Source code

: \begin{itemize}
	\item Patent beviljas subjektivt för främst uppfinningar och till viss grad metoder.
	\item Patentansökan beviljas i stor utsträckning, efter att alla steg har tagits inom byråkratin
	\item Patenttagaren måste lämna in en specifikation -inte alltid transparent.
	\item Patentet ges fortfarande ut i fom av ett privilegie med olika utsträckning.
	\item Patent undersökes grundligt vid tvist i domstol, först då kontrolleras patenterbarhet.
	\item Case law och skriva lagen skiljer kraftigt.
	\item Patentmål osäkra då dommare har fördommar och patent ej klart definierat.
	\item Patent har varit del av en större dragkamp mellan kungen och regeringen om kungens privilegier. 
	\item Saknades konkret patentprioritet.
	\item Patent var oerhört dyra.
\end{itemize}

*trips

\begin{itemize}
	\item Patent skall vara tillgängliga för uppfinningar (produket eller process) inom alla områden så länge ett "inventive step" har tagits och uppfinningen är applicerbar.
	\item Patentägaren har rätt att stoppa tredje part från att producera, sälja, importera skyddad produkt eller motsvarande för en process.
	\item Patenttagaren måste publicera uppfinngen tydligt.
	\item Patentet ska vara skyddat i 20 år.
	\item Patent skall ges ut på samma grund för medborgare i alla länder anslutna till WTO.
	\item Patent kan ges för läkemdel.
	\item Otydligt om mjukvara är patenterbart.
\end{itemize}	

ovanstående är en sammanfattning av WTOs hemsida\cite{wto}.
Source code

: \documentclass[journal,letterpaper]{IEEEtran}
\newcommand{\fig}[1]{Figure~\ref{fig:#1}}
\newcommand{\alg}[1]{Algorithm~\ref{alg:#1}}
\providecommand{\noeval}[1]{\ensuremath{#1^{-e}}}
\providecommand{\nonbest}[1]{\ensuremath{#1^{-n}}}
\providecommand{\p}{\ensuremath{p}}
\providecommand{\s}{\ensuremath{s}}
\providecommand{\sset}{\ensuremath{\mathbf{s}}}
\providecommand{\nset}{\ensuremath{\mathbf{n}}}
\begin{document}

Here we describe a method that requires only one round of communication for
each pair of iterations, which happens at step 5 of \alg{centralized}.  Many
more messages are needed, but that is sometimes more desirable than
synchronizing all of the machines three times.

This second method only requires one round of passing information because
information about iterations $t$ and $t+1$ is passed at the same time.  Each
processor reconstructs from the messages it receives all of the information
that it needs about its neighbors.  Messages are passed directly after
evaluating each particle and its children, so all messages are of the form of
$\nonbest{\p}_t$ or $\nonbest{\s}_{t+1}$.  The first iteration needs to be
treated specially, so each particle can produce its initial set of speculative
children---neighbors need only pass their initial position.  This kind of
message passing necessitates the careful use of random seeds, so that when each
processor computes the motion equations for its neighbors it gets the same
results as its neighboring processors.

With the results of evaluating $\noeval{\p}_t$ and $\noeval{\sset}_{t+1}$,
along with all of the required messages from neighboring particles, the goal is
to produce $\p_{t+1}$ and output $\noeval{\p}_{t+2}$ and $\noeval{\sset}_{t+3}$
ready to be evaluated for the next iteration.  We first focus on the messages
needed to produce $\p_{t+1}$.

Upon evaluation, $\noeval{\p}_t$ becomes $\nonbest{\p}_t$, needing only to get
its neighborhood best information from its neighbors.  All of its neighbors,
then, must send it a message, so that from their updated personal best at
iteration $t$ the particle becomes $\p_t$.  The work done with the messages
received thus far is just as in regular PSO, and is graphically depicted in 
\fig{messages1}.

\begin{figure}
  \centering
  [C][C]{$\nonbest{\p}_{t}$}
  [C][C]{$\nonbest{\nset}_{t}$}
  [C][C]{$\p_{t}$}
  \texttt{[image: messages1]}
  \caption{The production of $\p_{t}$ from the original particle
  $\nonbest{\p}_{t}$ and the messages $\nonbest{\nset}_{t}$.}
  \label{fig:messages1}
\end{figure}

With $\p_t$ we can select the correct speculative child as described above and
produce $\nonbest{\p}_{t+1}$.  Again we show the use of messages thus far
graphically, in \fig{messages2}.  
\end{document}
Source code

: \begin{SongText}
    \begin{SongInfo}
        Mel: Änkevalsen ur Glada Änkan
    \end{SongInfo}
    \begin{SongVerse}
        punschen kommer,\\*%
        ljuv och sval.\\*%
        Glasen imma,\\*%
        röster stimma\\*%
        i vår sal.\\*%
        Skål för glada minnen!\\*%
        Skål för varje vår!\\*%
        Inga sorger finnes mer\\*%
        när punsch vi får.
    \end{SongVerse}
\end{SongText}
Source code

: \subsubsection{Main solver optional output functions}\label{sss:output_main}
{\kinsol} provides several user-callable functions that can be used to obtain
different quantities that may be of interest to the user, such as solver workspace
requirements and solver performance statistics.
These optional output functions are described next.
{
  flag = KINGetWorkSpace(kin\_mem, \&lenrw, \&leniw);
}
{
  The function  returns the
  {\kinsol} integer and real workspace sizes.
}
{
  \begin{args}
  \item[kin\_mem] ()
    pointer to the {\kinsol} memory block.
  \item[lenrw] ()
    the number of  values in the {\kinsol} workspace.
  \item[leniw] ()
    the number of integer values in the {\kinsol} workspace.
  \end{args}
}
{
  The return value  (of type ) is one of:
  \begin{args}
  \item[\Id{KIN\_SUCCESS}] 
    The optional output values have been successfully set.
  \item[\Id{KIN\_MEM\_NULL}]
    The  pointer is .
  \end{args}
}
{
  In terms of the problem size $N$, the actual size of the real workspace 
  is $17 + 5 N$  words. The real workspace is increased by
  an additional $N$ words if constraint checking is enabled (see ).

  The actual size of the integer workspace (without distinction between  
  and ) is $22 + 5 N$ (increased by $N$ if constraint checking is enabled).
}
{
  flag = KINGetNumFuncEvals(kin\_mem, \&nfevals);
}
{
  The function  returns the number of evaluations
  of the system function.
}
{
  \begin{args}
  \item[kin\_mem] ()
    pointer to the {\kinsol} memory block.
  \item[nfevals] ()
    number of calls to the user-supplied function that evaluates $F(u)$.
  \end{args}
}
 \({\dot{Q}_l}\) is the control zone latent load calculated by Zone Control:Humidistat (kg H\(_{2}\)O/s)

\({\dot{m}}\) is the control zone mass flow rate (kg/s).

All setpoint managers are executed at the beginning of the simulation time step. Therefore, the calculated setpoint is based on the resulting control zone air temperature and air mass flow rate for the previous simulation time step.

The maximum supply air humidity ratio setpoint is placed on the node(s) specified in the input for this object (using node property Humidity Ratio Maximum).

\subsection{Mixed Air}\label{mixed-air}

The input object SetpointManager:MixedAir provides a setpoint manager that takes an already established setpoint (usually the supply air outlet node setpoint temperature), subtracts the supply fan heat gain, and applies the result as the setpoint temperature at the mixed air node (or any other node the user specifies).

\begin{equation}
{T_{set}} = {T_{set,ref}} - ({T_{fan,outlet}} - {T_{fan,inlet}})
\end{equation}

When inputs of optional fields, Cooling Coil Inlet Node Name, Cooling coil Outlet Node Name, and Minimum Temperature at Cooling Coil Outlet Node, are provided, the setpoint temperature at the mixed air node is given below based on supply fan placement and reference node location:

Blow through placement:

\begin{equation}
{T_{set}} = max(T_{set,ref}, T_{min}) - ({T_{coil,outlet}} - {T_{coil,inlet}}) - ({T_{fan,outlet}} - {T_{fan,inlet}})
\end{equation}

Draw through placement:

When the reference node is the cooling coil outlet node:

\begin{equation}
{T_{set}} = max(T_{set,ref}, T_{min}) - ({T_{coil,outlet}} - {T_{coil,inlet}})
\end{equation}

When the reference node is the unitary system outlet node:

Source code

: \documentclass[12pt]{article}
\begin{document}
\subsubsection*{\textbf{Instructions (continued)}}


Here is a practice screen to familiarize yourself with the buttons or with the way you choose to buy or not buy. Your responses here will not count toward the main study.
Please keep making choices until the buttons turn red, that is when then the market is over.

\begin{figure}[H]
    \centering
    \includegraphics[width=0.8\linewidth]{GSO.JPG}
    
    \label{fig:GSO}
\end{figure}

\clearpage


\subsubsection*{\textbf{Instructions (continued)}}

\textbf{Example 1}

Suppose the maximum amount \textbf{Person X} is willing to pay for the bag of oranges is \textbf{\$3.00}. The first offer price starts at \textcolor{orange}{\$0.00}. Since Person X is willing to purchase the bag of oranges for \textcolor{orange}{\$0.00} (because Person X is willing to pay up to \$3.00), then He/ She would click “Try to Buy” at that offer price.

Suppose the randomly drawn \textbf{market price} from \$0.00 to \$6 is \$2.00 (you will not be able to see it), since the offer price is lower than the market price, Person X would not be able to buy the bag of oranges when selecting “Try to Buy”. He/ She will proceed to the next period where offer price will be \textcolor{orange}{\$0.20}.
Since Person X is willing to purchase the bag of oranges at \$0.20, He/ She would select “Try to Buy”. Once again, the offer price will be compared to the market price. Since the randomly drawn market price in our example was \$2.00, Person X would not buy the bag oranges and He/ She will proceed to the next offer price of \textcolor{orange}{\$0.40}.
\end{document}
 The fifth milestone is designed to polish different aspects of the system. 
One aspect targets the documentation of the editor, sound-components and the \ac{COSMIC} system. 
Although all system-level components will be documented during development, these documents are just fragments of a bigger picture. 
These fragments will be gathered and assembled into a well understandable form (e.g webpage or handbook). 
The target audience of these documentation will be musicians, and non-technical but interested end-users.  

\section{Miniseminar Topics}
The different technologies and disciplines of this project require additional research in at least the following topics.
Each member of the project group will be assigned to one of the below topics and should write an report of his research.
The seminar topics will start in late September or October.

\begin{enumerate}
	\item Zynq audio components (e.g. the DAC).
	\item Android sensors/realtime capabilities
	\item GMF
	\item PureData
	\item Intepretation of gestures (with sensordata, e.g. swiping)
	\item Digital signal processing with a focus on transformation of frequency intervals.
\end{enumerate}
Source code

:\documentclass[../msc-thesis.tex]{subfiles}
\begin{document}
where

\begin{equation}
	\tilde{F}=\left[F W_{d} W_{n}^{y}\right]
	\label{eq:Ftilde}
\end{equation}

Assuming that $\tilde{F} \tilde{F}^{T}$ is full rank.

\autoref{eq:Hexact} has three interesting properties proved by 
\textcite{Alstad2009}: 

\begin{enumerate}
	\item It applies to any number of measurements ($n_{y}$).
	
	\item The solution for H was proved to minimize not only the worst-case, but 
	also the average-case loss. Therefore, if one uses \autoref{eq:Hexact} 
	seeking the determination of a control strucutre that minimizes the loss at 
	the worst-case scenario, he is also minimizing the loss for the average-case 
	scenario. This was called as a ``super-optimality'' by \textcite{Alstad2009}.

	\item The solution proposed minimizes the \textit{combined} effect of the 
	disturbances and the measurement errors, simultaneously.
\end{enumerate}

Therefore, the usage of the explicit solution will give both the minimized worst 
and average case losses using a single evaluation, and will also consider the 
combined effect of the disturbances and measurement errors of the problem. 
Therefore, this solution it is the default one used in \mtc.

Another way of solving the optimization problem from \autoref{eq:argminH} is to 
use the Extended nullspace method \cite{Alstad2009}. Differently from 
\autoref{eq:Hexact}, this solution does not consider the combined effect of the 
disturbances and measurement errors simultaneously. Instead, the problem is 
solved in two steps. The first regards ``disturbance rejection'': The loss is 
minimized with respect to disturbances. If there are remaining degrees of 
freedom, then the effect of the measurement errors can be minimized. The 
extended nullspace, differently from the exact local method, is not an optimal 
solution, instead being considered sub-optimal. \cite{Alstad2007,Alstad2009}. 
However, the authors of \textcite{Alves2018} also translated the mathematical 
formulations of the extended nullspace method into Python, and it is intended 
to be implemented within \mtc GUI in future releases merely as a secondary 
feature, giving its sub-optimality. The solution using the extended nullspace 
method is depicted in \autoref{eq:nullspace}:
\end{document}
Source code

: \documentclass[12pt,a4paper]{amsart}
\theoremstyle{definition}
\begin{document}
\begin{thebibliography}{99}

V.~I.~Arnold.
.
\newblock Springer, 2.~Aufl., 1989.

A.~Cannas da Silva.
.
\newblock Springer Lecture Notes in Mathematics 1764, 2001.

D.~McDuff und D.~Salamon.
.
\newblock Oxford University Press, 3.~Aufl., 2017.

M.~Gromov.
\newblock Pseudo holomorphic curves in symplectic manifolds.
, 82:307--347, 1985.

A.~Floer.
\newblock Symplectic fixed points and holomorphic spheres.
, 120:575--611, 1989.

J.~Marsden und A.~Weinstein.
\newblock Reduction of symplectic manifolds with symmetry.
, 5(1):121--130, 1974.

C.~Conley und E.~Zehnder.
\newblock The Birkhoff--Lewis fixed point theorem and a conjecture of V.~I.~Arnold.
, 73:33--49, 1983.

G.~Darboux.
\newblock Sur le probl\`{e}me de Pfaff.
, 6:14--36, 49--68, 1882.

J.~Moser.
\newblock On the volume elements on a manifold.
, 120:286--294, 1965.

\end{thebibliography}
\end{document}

• _Exercise_: Go through the material above, and wherever a line contains the string "components", return it.

• _Answer for this exercise_:
One aspect targets the documentation of the editor, sound-components and the \ac{COSMIC} system. 
Although all system-level components will be documented during development, these documents are just fragments of a bigger picture. 
	\item Zynq audio components (e.g. the DAC).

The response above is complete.